The Central Asian country, a republic of the former Soviet Union, has had a checkered human rights record despite being a signatory to several United Nations treaties and charters, including the International Convention of Cultural and Political Rights, a multilateral treaty adopted by the UN General Assembly. Signers of the treaty agree to respect the civil and political rights of individuals, including the right to life, freedom of religion, freedom of speech, freedom of assembly, electoral rights, and rights to due process and a fair trial.

 

Religious freedom concerns in Uzbekistan include a law against proselytism, tough conditions and the long process required for churches to be registered, and actions against congregations and individual Christians by state authorities.

 

Religious liberty violations reported to the BWA/EBF team included the detention of a Sunday School teacher at Third Baptist Church of Tashkent, and the April 2011 police raid of Second Baptist Church of Tashkent for allegedly running an unauthorized Bible School and for illegally printing and selling Christian literature.
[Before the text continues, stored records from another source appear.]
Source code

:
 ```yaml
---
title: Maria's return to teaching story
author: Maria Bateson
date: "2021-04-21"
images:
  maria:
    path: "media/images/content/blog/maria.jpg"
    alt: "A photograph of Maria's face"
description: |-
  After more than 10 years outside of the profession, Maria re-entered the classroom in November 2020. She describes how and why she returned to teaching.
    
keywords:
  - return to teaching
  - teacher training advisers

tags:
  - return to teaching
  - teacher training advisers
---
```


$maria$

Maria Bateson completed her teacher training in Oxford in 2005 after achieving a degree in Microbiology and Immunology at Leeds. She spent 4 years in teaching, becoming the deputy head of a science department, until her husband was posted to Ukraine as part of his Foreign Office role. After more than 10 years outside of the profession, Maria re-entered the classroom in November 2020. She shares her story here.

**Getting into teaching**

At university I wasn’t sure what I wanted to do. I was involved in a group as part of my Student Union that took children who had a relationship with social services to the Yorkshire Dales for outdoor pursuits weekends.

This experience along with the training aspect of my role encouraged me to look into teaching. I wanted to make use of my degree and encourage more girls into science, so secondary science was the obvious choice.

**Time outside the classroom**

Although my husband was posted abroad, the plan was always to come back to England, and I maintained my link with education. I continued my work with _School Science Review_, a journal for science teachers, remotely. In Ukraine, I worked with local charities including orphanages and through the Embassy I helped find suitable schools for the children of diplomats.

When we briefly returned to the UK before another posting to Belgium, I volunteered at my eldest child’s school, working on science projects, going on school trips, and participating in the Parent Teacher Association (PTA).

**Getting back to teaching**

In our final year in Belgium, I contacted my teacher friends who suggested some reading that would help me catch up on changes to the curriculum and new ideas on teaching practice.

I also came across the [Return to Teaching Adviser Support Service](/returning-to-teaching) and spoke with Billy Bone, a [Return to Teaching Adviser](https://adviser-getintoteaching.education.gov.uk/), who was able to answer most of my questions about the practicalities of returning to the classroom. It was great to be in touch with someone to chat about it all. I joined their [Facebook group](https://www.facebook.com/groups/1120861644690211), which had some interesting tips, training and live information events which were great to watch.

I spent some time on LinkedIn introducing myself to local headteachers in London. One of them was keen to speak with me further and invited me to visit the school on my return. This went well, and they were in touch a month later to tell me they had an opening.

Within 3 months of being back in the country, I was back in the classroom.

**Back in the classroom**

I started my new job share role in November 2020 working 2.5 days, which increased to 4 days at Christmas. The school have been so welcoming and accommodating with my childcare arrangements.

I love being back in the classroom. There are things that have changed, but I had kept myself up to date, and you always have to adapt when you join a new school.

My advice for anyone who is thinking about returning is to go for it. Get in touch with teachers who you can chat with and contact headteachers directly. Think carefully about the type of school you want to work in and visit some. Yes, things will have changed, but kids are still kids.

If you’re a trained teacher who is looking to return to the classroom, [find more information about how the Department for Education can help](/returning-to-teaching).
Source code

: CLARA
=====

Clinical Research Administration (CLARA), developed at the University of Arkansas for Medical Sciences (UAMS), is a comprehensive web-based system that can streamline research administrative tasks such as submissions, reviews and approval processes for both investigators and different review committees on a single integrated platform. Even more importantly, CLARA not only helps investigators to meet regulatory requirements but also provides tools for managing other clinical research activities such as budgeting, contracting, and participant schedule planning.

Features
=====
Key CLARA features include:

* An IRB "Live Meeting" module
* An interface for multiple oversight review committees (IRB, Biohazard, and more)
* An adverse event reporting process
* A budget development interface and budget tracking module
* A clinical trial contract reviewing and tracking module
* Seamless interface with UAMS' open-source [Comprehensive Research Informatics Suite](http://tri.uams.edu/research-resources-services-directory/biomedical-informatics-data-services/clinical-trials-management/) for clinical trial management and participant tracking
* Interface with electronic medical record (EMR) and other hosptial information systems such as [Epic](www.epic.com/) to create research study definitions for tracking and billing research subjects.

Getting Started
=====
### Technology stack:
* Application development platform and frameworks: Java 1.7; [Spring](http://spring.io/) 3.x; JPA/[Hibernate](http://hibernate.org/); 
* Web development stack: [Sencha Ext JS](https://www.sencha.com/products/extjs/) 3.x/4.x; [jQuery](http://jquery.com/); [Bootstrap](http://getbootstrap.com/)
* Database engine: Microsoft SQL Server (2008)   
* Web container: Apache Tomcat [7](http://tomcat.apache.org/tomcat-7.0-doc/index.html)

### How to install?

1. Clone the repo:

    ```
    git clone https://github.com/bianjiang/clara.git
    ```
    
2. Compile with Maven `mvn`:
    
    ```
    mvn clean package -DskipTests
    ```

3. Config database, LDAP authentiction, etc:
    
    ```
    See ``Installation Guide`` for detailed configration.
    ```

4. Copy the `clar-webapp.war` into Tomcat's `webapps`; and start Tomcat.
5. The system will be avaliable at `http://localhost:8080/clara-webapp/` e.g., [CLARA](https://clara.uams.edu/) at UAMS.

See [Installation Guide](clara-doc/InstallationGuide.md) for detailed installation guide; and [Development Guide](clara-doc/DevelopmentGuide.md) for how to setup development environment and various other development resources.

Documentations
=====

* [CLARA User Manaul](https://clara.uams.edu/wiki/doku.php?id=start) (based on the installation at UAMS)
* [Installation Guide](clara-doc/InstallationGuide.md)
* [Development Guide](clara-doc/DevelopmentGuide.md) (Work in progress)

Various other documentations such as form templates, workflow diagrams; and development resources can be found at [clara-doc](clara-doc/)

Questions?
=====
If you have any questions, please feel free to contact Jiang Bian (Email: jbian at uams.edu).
An estimated 53,000 books and brochures, along with computers and a printer, were confiscated in the raid.

 

The Baptist delegation, comprising Raimundo Barreto, BWA Director for the Division of Freedom and Justice, Christer Daelander, EBF Religious Freedom Representative, and Pavlo Unguryan, a Baptist youth leader from Ukraine and a member of the Parliament of Ukraine, met with Baptist leaders and pastors; leaders from the Orthodox Church in Uzbekistan, Turkmenistan, Kirgizstan and Tajikistan; leaders of the Pentecostal church; and leaders of the Bible Society.

 

Meetings were also held with Juriy Savchenko, the ambassador of Ukraine to Uzbekistan, Behzod Kadyrov, chief expert of the State Committee of Religious Affairs, as well as with the project coordinator for the Organization for Security and Co-operation in Europe. The Baptist delegation raised issues of concern on religious freedom in Uzbekistan

 

Baptists in Uzbekistan are primarily Russian speakers who are a small ethnic minority in the Muslim majority country. The Baptist union comprises 20 registered and 30 unregistered congregations with a total of 5,500 members.